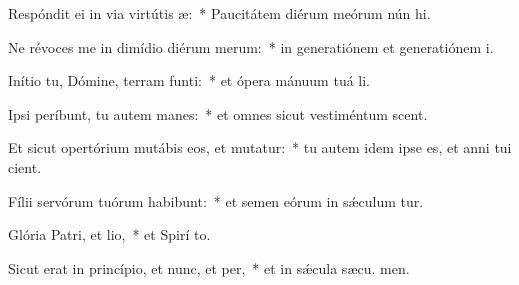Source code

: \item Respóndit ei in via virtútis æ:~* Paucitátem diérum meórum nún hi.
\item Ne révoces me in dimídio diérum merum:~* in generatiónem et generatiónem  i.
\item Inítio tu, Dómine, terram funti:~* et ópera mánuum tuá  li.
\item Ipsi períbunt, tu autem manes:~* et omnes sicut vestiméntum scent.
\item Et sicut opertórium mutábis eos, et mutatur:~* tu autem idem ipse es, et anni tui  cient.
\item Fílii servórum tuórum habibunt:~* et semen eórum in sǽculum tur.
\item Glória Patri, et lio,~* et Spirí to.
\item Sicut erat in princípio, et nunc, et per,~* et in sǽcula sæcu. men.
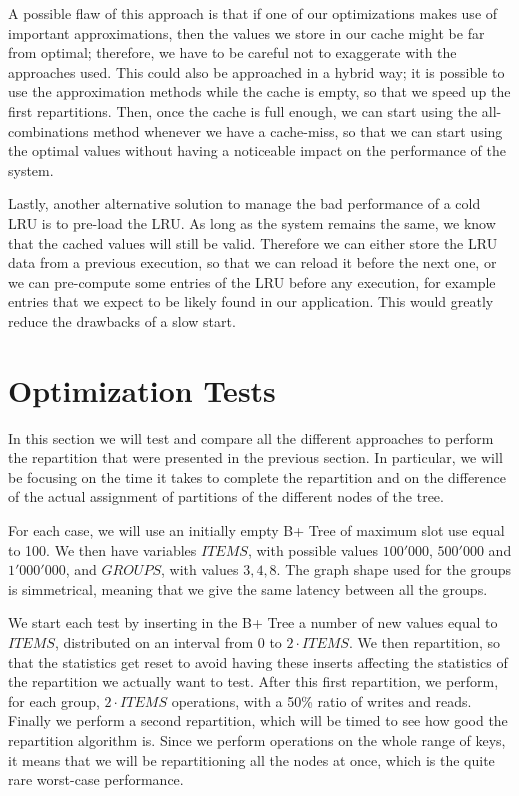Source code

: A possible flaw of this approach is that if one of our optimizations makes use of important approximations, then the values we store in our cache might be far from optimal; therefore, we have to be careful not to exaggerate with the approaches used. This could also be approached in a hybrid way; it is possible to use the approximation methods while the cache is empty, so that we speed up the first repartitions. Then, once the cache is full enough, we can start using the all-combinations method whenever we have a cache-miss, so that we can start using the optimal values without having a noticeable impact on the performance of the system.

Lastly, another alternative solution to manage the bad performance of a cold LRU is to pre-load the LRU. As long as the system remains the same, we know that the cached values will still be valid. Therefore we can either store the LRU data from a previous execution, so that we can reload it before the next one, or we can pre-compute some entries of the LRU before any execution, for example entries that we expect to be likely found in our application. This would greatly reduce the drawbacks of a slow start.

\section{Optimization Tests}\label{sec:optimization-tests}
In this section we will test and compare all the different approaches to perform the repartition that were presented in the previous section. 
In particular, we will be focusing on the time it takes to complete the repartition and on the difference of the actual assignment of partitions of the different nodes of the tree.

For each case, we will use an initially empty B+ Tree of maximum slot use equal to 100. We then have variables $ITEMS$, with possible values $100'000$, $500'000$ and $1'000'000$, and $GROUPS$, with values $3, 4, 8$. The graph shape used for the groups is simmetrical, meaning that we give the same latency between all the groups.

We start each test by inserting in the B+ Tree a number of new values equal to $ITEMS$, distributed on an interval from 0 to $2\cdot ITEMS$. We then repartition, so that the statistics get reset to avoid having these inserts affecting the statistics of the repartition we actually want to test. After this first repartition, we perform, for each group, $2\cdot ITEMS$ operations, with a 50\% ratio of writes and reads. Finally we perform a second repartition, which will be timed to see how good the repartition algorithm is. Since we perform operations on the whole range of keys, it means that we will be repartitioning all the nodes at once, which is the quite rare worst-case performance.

****

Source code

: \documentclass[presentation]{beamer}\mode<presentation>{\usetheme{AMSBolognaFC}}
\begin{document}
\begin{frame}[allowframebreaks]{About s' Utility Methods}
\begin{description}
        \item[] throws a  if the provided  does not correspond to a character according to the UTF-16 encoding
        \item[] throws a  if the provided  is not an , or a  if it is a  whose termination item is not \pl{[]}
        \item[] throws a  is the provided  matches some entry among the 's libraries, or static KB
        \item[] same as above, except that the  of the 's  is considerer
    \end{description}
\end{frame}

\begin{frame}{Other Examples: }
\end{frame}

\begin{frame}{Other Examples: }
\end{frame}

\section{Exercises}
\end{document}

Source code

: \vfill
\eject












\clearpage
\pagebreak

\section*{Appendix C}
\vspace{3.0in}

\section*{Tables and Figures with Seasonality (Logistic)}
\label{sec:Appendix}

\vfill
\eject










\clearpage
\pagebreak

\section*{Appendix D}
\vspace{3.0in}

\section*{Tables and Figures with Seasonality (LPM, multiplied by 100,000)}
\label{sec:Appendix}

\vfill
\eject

****

INSTRUCTIONS TO FOLLOW: Find the lines that mention "Seasonality" in the entries and show them.

OUTPUT:
\section*{Tables and Figures with Seasonality (Logistic)}
\section*{Tables and Figures with Seasonality (LPM, multiplied by 100,000)}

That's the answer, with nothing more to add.